Finding her feet, Elizabeth moved to the bed and stared down at the boy. She’d come in late and found Gideon alone in his room. No sign of his father. No doctors at such a late hour. The night nurse filled her in and said she could stay if she wanted. It broke a few rules, but neither of them wanted Gideon to wake alone. Elizabeth had held his hand for a long time, then sat and watched long hours walk up the face of the clock.
Leaning over the bed, she pulled the sheet to Gideon’s chin, flicked the curtain, and looked outside. Dew hung on the grass, and the light was pink. She’d see Channing today, and maybe Adrian. Maybe, the state cops would come for her at last. Or maybe, she’d get in the car and leave. She could take the Mustang top-down and drive west. Two thousand miles, she thought, until the air was dry and the sun rose red over stone and sand and views that went forever.

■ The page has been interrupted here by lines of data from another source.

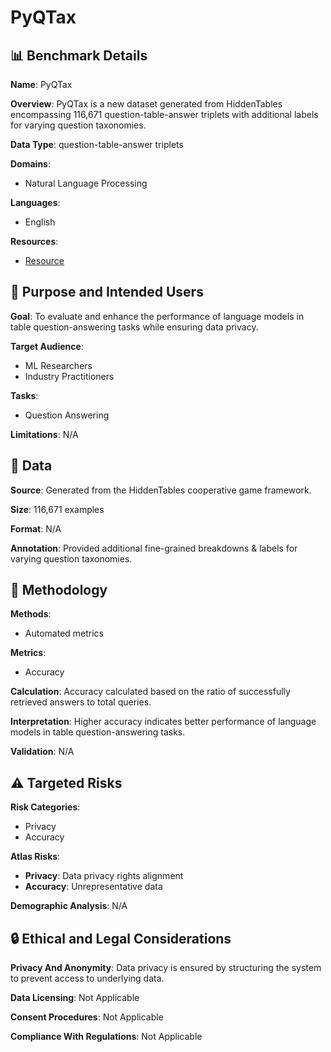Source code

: # PyQTax

## 📊 Benchmark Details

**Name**: PyQTax

**Overview**: PyQTax is a new dataset generated from HiddenTables encompassing 116,671 question-table-answer triplets with additional labels for varying question taxonomies.

**Data Type**: question-table-answer triplets

**Domains**:
- Natural Language Processing

**Languages**:
- English

**Resources**:
- [Resource](N/A)

## 🎯 Purpose and Intended Users

**Goal**: To evaluate and enhance the performance of language models in table question-answering tasks while ensuring data privacy.

**Target Audience**:
- ML Researchers
- Industry Practitioners

**Tasks**:
- Question Answering

**Limitations**: N/A

## 💾 Data

**Source**: Generated from the HiddenTables cooperative game framework.

**Size**: 116,671 examples

**Format**: N/A

**Annotation**: Provided additional fine-grained breakdowns & labels for varying question taxonomies.

## 🔬 Methodology

**Methods**:
- Automated metrics

**Metrics**:
- Accuracy

**Calculation**: Accuracy calculated based on the ratio of successfully retrieved answers to total queries.

**Interpretation**: Higher accuracy indicates better performance of language models in table question-answering tasks.

**Validation**: N/A

## ⚠️ Targeted Risks

**Risk Categories**:
- Privacy
- Accuracy

**Atlas Risks**:
- **Privacy**: Data privacy rights alignment
- **Accuracy**: Unrepresentative data

**Demographic Analysis**: N/A

## 🔒 Ethical and Legal Considerations

**Privacy And Anonymity**: Data privacy is ensured by structuring the system to prevent access to underlying data.

**Data Licensing**: Not Applicable

**Consent Procedures**: Not Applicable

**Compliance With Regulations**: Not Applicable
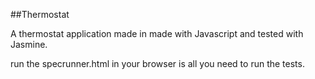 ##Thermostat

A thermostat application made in made with Javascript and tested with Jasmine.

run the specrunner.html in your browser is all you need to run the tests.
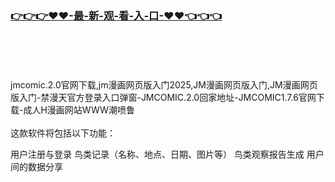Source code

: ### [👉👉👉♥♥-最-新-观-看-入-口-♥♥👈👈👈](https://mrddrm.github.io/jm.html)
<br></br><br></br>
jmcomic.2.0官网下载,jm漫画网页版入门2025,JM漫画网页版入门,JM漫画网页版入门-禁漫天官方登录入口弹窗-JMCOMIC.2.0回家地址-JMCOMIC1.7.6官网下载-成人H漫画网站WWW潮喷鲁
<br></br>
这款软件将包括以下功能：

用户注册与登录
鸟类记录（名称、地点、日期、图片等）
鸟类观察报告生成
用户间的数据分享
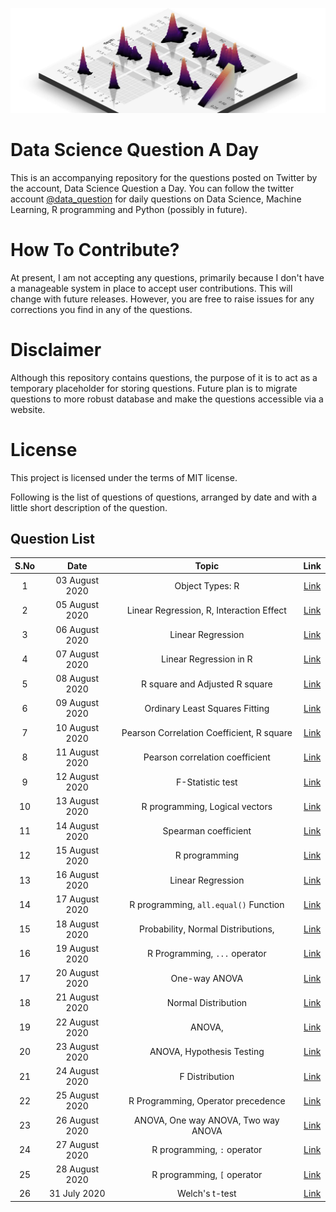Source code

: ![](logo.png)
# Data Science Question A Day

This is an accompanying repository for the questions posted on Twitter by the account, Data Science Question a Day. You can follow the twitter account [@data_question](https://twitter.com/data_question) for daily questions on Data Science, Machine Learning, R programming and Python (possibly in future).

# How To Contribute?
At present, I am not accepting any questions, primarily because I don't have a manageable system in place to accept user contributions. This will change with future releases.
However, you are free to raise issues for any corrections you find in any of the questions.

# Disclaimer
Although this repository contains questions, the purpose of it is to act as a temporary placeholder for storing questions. Future plan is to migrate questions to more robust database and make the questions accessible via a website.

# License
This project is licensed under the terms of MIT license.

Following is the list of questions of questions, arranged by date and with a little short description of the question.

## Question List
|S.No|Date|Topic|Link|
|:-:|:-:|:-:|:-:|
|1|03 August 2020|Object Types: R|[Link](./questions/q_03082020.md)|
|2|05 August 2020|Linear Regression,  R,  Interaction Effect|[Link](./questions/q_05082020.md)|
|3|06 August 2020|Linear Regression|[Link](./questions/q_06082020.md)|
|4|07 August 2020|Linear Regression in R|[Link](./questions/q_07082020.md)|
|5|08 August 2020|R square and Adjusted R square|[Link](./questions/q_08082020.md)|
|6|09 August 2020|Ordinary Least Squares Fitting|[Link](./questions/q_09082020.md)|
|7|10 August 2020|Pearson Correlation Coefficient,  R square|[Link](./questions/q_10082020.md)|
|8|11 August 2020|Pearson correlation coefficient|[Link](./questions/q_11082020.md)|
|9|12 August 2020|F-Statistic test|[Link](./questions/q_12082020.md)|
|10|13 August 2020|R programming,  Logical vectors|[Link](./questions/q_13082020.md)|
|11|14 August 2020|Spearman coefficient|[Link](./questions/q_14082020.md)|
|12|15 August 2020|R programming|[Link](./questions/q_15082020.md)|
|13|16 August 2020|Linear Regression|[Link](./questions/q_16082020.md)|
|14|17 August 2020|R programming,  `all.equal()` Function|[Link](./questions/q_17082020.md)|
|15|18 August 2020|Probability,  Normal Distributions, 	|[Link](./questions/q_18082020.md)|
|16|19 August 2020|R Programming,  `...` operator|[Link](./questions/q_19082020.md)|
|17|20 August 2020|One-way ANOVA|[Link](./questions/q_20082020.md)|
|18|21 August 2020|Normal Distribution|[Link](./questions/q_21082020.md)|
|19|22 August 2020|ANOVA, 	|[Link](./questions/q_22082020.md)|
|20|23 August 2020|ANOVA,  Hypothesis Testing|[Link](./questions/q_23082020.md)|
|21|24 August 2020|F Distribution|[Link](./questions/q_24082020.md)|
|22|25 August 2020|R Programming,  Operator precedence|[Link](./questions/q_25082020.md)|
|23|26 August 2020|ANOVA,  One way ANOVA,  Two way ANOVA|[Link](./questions/q_26082020.md)|
|24|27 August 2020|R programming,  `:` operator|[Link](./questions/q_27082020.md)|
|25|28 August 2020|R programming,  `[` operator|[Link](./questions/q_28082020.md)|
|26|31 July 2020|Welch's t-test|[Link](./questions/q_31072020.md)|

But Gideon would wake alone.
Channing would be without her.
Elizabeth found a different nurse at the station beyond the door. “You were here yesterday, weren’t you?”
“I was.”
“What happened to Gideon’s father?”
“Security escorted him from the building.”
“He was drunk?”
“Drunk. Disruptive. Your father took him home.”
“My father?”
“Reverend Black was here most of the day, and half of last night. Never left the boy’s side. I’m surprised you missed him.”
“I’m glad he could help.”
“He’s a generous man.”
Elizabeth handed the nurse a card. “If Mr. Strange causes problems again, call me. He’s too pitiful for regular cops, and more trouble than my father should have to handle.” The nurse looked a question, and Elizabeth waved it off. “It’s a sad story. And an old one, too.”
* * *
Elizabeth spent another twenty minutes with Gideon, then drove home as the sun broke above the trees. She showered and dressed, thinking again of the desert. By nine o’clock she was deep into the historic district, twisting down shaded lanes until she reached the street where Channing lived in a centuries-old mansion that towered over gardens and hedgerows and wrought-iron fencing.